La même impasse vaut pour Jacques et Suzanne. Le premier, qui avait abandonné sa solidarité au P.C., se retrouve par purisme à exercer une profession plus bourgeoise que cinéaste (réalisateur de pub), par refus des compromis avec les producteurs, situation dont il est le premier à souffrir (il ne jouit clairement pas beaucoup du confort matériel que ce choix lui procure). La seconde se retrouve à batailler contre à peu près tous les individus sur son lieu de travail, ou chez elle, le « tout est politique » la menant à une guerre perpétuelle sur le plan personnel. Dans la plus belle scène du film, elle transforme une querelle de couple en un réquisitoire contre la vie qu’ils mènent « au-dehors », sur leur lieu de travail, terrain supposé de leur réalisation en tant que personnes et qui ne laisse à leur couple que le plaisir – la bouffe, le sexe, la conversation de détente-, synthétisé en l’image, présentée à l’écran, d’une bite caressée par une main vernie. De ce cadre conjugal (où une bonne est cruellement montrée faisant le débarrassage une fois cet échange conclu), le film dérive vers une France de supermarchés et de périphéries bétonnées qui, moins que soutenir la révolte soixante-huitarde, annonce celle, cinquante plus tard, des Gilets Jaunes, portant sur les conditions de vie. Une révolte dans un centre commercial (filmée en un travelling latéral avant-arrière à qui celui du générique de fin de White Noise rendra hommage) se solde immédiatement par une intervention de C.R.S et c’est un pays à la police quasi-militarisée qui est alors filmé, où l’agitation spontanée débouche sur une prise de contrôle du territoire, à feu et à sang, par les forces de l’ordre.
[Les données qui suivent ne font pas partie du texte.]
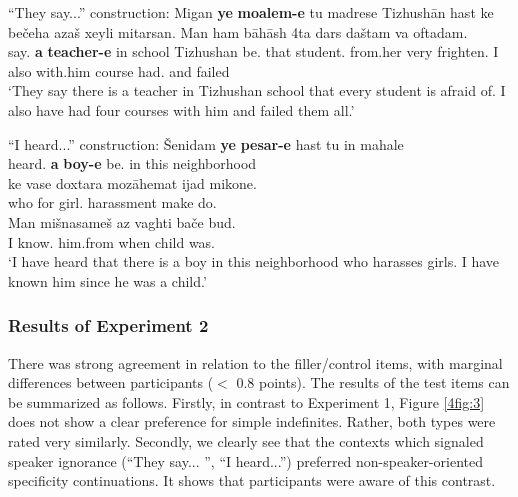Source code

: \documentclass[output=paper]{langsci/langscibook}
\begin{document}
\begin{exe}
\ex\label{4ex:35}
``They say...'' construction:
\exi{}
\gll	Migan {\bf{ye}} {\bf{moalem-e}} tu madrese Tizhushān hast ke bečeha azaš xeyli mitarsan. Man ham bāhāsh 4ta dars daštam va oftadam. \\
	say.{} {\bf{a}} {\bf{teacher-e}} in school Tizhushan be.{} that	 student.{} from.her very frighten.{} I also with.him {} course had.{} and failed \\
\glt	`They say there is a teacher in Tizhushan school that every student is afraid of. I also have had four courses with him and failed them all.'

\ex\label{4ex:36}
``I heard...'' construction:
\exi{}
\gll Šenidam {\bf{ye}} {\bf{pesar-e}} hast tu in mahale \\
heard.{} {\bf{a}} {\bf{boy-e}} be.{} in this neighborhood \\
\glt
\exi{}
\gll ke vase doxtara mozāhemat ijad mikone. \\
who for girl.{} harassment make do.{} \\
\glt
\exi{}
\gll Man mišnasameš az vaghti bače bud. \\
I know.{} him.from when child was.{} \\
\glt `I have heard that there is a boy in this neighborhood who harasses girls. I have known him since he was a child.'


\end{exe}

\subsubsection{Results of Experiment 2}\label{4sec:522}
There was strong agreement in relation to the filler/control items, with marginal differences between participants ($<$ 0.8 points). The results of the test items can be summarized as follows. Firstly, in contrast to Experiment 1, Figure \ref{4fig:3} does not show a clear preference for simple indefinites. Rather, both types were rated very similarly. Secondly, we clearly see that the contexts which signaled speaker ignorance (``They say... '', ``I heard...'') preferred non-speaker-oriented specificity continuations. It shows that participants were aware of this contrast.
\end{document}
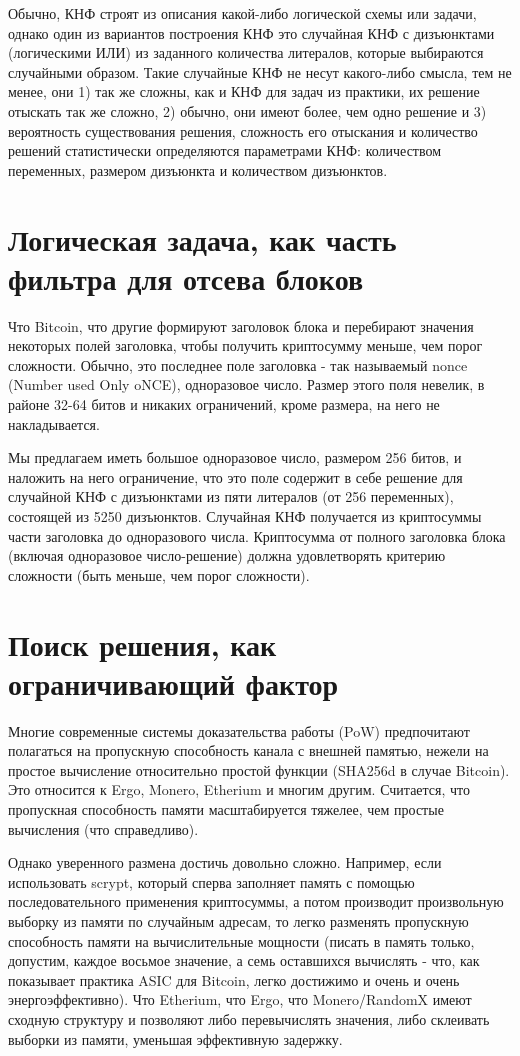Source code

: \documentclass[acmlarge,screen]{acmart}
\begin{document}
Обычно, КНФ строят из описания какой-либо логической схемы или задачи, однако один из вариантов 
построения КНФ это случайная КНФ с дизъюнктами (логическими ИЛИ) из заданного количества литералов, 
которые выбираются случайными образом. Такие случайные КНФ не несут какого-либо смысла, тем не менее, они 1) 
так же сложны, как и КНФ для задач из практики, их решение отыскать так же сложно, 2) обычно, они имеют более, 
чем одно решение и 3) вероятность существования решения, сложность его отыскания и количество решений 
статистически определяются параметрами КНФ: количеством переменных, размером дизъюнкта и количеством дизъюнктов.

\section{Логическая задача, как часть фильтра для отсева блоков}

Что Bitcoin, что другие формируют заголовок блока и перебирают значения некоторых полей заголовка, 
чтобы получить криптосумму меньше, чем порог сложности. Обычно, это последнее поле заголовка - 
так называемый nonce (Number used Only oNCE), одноразовое число. Размер этого поля невелик, 
в районе 32-64 битов и никаких ограничений, кроме размера, на него не накладывается.

Мы предлагаем иметь большое одноразовое число, размером 256 битов, и наложить на него ограничение, 
что это поле содержит в себе решение для случайной КНФ с дизъюнктами из пяти литералов (от 256 переменных), 
состоящей из 5250 дизъюнктов. Случайная КНФ получается из криптосуммы части заголовка до одноразового числа. 
Криптосумма от полного заголовка блока (включая одноразовое число-решение) должна удовлетворять критерию сложности (быть меньше, чем порог сложности).

\section{Поиск решения, как ограничивающий фактор}

Многие современные системы доказательства работы (PoW) предпочитают полагаться на пропускную способность 
канала с внешней памятью, нежели на простое вычисление относительно простой функции (SHA256d в случае Bitcoin). 
Это относится к Ergo, Monero, Etherium и многим другим. Считается, что пропускная способность 
памяти масштабируется тяжелее, чем простые вычисления (что справедливо).

Однако уверенного размена достичь довольно сложно. Например, если использовать scrypt, 
который сперва заполняет память с помощью последовательного применения криптосуммы, 
а потом производит произвольную выборку из памяти по случайным адресам, 
то легко разменять пропускную способность памяти на вычислительные мощности 
(писать в память только, допустим, каждое восьмое значение, а семь оставшихся вычислять - что, 
как показывает практика ASIC для Bitcoin, легко достижимо и очень и очень энергоэффективно). 
Что Etherium, что Ergo, что Monero/RandomX имеют сходную структуру и позволяют либо перевычислять 
значения, либо склеивать выборки из памяти, уменьшая эффективную задержку.
\end{document}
Pour Godard, les deux seuls films révolutionnaires ayant réussi à parler à un public populaire - Le Sel de la Terre et Le Cuirassé Potemkine – ont été réalisés par deux cinéastes d’origine bourgeoise et la sorte d’impossibilité d’un cinéma véritablement prolétaire fait partie du malaise de ce militantisme qui ne peut jamais que se faire le porte-parole d’une autre classe sociale (comme Jacques et Suzanne veulent se faire le relai public de considérations du peuple). Dès lors, le cinéma politique pratiqué par la bourgeoisie doit d’abord s’attaquer à cette classe elle-même, en s’adressant à elle… au risque de la rage schizoïde. La tentative de Gorin et de Godard de rallier les éléments radicaux au sein de celle-ci autour d’une œuvre à l’esthétique moderniste, dé-constructionniste, constitue, avec les films de William Klein et de Dušan Makavejev, le meilleur témoignage de ce que la vision soixante-huitarde a pu générer au cinéma, non sans violence de forme et de fond. Le cinéma est moins affaire de ce qui s’y dit (les grandes proclamations) que de ce qui s’y voit (ce qui travaille le subconscient) et s’il y bien une chose qui n’a jamais fait défaut à celui qui avait alors été sacré plus con des Suisses pro-Chinois, c’est bien son regard, toujours plus acéré que les idéologies même qui lui offraient leur perspective. Gorin et Godard ne l’articulent pas, mais ils le montrent : ils sont au pied du mur et il va falloir dynamiter celui-ci, avec toutes ses allégeances et préconceptions. Ça fait toujours peur, et d’abord à soi-même, la liberté intellectuelle.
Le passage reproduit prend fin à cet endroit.